Work order. The expected output is every line from the one containing "для каждого проекта" to the end of the data below, exactly, and no other line.
(Beginning of Data records)
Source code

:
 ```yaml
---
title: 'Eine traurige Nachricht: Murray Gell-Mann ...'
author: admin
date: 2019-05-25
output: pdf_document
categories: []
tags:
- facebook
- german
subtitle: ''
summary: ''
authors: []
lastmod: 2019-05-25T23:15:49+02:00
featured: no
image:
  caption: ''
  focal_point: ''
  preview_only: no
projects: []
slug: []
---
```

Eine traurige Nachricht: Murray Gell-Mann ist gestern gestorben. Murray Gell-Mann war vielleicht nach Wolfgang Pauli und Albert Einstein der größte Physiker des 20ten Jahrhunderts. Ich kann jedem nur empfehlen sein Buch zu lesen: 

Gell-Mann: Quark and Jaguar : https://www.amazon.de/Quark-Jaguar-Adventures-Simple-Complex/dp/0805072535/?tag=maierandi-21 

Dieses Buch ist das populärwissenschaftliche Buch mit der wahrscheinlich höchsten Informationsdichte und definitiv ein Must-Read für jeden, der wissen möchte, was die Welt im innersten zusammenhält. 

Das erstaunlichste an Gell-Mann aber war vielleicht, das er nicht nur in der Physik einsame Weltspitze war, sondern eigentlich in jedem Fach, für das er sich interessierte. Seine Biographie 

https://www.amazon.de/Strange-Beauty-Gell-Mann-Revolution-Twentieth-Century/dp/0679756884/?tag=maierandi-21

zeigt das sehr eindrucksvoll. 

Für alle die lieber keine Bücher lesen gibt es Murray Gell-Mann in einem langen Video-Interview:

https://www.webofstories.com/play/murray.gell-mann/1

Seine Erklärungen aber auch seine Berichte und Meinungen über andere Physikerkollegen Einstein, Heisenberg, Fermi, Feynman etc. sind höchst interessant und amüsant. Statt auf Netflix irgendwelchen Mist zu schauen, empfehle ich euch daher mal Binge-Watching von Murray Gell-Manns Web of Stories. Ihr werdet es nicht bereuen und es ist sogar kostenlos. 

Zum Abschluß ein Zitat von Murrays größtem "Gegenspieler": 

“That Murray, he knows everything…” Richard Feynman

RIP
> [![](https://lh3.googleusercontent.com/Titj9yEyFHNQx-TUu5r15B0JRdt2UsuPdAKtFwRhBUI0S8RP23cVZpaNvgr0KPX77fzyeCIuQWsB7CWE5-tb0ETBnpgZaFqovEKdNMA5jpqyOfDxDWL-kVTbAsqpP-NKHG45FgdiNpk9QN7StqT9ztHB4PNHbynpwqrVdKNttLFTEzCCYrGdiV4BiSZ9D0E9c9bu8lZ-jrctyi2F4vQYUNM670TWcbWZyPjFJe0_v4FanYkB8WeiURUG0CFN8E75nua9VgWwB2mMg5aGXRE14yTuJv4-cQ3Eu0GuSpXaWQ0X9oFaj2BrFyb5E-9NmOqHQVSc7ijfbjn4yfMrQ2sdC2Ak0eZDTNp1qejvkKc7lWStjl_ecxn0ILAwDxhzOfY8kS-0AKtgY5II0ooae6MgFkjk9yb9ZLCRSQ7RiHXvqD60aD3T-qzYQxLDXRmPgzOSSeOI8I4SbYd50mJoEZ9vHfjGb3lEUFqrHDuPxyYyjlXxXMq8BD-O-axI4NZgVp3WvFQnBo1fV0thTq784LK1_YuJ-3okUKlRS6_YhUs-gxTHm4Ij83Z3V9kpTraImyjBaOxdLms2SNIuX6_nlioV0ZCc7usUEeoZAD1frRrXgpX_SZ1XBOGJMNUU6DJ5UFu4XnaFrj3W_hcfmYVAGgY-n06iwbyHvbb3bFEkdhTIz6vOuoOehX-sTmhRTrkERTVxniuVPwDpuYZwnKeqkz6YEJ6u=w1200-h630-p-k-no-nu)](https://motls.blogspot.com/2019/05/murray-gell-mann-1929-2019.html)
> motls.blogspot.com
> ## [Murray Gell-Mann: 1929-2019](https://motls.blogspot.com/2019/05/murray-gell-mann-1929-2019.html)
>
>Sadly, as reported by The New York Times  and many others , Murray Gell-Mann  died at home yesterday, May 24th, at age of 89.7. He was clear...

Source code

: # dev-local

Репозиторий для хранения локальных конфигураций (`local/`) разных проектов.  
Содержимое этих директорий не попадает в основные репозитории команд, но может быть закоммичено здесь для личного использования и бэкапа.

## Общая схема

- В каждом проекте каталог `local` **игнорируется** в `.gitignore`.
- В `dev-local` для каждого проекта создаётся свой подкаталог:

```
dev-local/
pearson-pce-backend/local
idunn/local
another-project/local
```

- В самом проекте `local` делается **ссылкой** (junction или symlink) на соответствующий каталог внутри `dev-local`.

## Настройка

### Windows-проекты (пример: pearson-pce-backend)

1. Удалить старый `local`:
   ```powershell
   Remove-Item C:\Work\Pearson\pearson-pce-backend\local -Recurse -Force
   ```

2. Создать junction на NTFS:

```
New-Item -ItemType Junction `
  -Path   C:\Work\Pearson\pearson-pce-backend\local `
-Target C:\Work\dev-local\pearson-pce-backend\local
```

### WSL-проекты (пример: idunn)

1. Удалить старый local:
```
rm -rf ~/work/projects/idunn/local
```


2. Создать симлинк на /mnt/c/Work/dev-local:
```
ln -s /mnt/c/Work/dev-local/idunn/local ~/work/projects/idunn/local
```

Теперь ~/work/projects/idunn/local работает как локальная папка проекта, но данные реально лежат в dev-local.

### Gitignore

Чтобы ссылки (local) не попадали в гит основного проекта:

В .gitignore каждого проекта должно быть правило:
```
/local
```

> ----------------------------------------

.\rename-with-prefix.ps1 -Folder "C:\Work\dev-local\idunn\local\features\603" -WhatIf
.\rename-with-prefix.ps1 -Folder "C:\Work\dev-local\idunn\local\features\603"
(End of Data records)
Completed task.
- В `dev-local` для каждого проекта создаётся свой подкаталог:

```
dev-local/
pearson-pce-backend/local
idunn/local
another-project/local
```

- В самом проекте `local` делается **ссылкой** (junction или symlink) на соответствующий каталог внутри `dev-local`.

## Настройка

### Windows-проекты (пример: pearson-pce-backend)

1. Удалить старый `local`:
   ```powershell
   Remove-Item C:\Work\Pearson\pearson-pce-backend\local -Recurse -Force
   ```

2. Создать junction на NTFS:

```
New-Item -ItemType Junction `
  -Path   C:\Work\Pearson\pearson-pce-backend\local `
-Target C:\Work\dev-local\pearson-pce-backend\local
```

### WSL-проекты (пример: idunn)

1. Удалить старый local:
```
rm -rf ~/work/projects/idunn/local
```


2. Создать симлинк на /mnt/c/Work/dev-local:
```
ln -s /mnt/c/Work/dev-local/idunn/local ~/work/projects/idunn/local
```

Теперь ~/work/projects/idunn/local работает как локальная папка проекта, но данные реально лежат в dev-local.

### Gitignore

Чтобы ссылки (local) не попадали в гит основного проекта:

В .gitignore каждого проекта должно быть правило:
```
/local
```

> ----------------------------------------

.\rename-with-prefix.ps1 -Folder "C:\Work\dev-local\idunn\local\features\603" -WhatIf
.\rename-with-prefix.ps1 -Folder "C:\Work\dev-local\idunn\local\features\603"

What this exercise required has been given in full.